• **EXERCISE PROMPT**:
The reply must consist of the complete listing, reproduced exactly, with no images included.

Segment Start: SOURCE MATERIAL

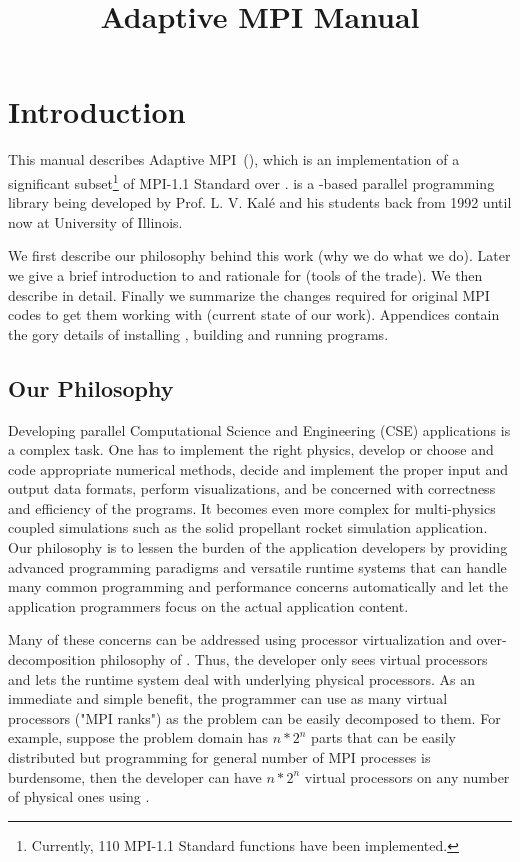 \documentclass[10pt]{article}
\title{Adaptive MPI Manual}
\begin{document}
\maketitle

\section{Introduction}

This manual describes Adaptive MPI~(\ampi{}), which is an implementation of a
significant subset\footnote{Currently, 110 MPI-1.1 Standard functions have 
been implemented.} of MPI-1.1 Standard over \charmpp{}. \charmpp{} is a
\CC{}-based parallel programming library being developed by Prof. L. V. Kal\'{e} 
and his students back from 1992 until now at University of Illinois.

We first describe our philosophy behind this work (why we do what we do).
Later we give a brief introduction to \charmpp{} and rationale for \ampi{}
(tools of the trade). We then describe \ampi{} in detail. Finally we summarize the
changes required for original MPI codes to get them working with \ampi{}
(current state of our work). Appendices contain the gory details of installing
\ampi{}, building and running \ampi{} programs.

\subsection{Our Philosophy}

Developing parallel Computational Science and Engineering (CSE) applications is
a complex task. One has to implement the right physics, develop or choose and
code appropriate numerical methods, decide and implement the proper input and
output data formats, perform visualizations, and be concerned with correctness
and efficiency of the programs. It becomes even more complex for multi-physics
coupled simulations such as the solid propellant rocket simulation application.  
Our philosophy is to lessen the burden of the application developers by
providing advanced programming paradigms and versatile runtime systems that can
handle many common programming and performance concerns automatically and let the application
programmers focus on the actual application content.

Many of these concerns can be addressed using processor virtualization and over-decomposition philosophy of \charmpp{}. Thus, the developer only sees virtual processors and lets the runtime system deal with underlying physical processors. As an immediate and simple benefit, the programmer can use as many virtual processors ("MPI ranks") as the problem can be easily decomposed to them. For example, suppose the problem domain has $n*2^n$ parts that can be easily distributed but programming for general number of MPI processes is burdensome, then the developer can have $n*2^n$ virtual processors on any number of physical ones using \ampi{}.
\end{document}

Segment End: SOURCE MATERIAL

• **OUTPUT**:
 \documentclass[10pt]{article}
\title{Adaptive MPI Manual}
\begin{document}
\maketitle

\section{Introduction}

This manual describes Adaptive MPI~(\ampi{}), which is an implementation of a
significant subset\footnote{Currently, 110 MPI-1.1 Standard functions have 
been implemented.} of MPI-1.1 Standard over \charmpp{}. \charmpp{} is a
\CC{}-based parallel programming library being developed by Prof. L. V. Kal\'{e} 
and his students back from 1992 until now at University of Illinois.

We first describe our philosophy behind this work (why we do what we do).
Later we give a brief introduction to \charmpp{} and rationale for \ampi{}
(tools of the trade). We then describe \ampi{} in detail. Finally we summarize the
changes required for original MPI codes to get them working with \ampi{}
(current state of our work). Appendices contain the gory details of installing
\ampi{}, building and running \ampi{} programs.

\subsection{Our Philosophy}

Developing parallel Computational Science and Engineering (CSE) applications is
a complex task. One has to implement the right physics, develop or choose and
code appropriate numerical methods, decide and implement the proper input and
output data formats, perform visualizations, and be concerned with correctness
and efficiency of the programs. It becomes even more complex for multi-physics
coupled simulations such as the solid propellant rocket simulation application.  
Our philosophy is to lessen the burden of the application developers by
providing advanced programming paradigms and versatile runtime systems that can
handle many common programming and performance concerns automatically and let the application
programmers focus on the actual application content.

Many of these concerns can be addressed using processor virtualization and over-decomposition philosophy of \charmpp{}. Thus, the developer only sees virtual processors and lets the runtime system deal with underlying physical processors. As an immediate and simple benefit, the programmer can use as many virtual processors ("MPI ranks") as the problem can be easily decomposed to them. For example, suppose the problem domain has $n*2^n$ parts that can be easily distributed but programming for general number of MPI processes is burdensome, then the developer can have $n*2^n$ virtual processors on any number of physical ones using \ampi{}.
\end{document}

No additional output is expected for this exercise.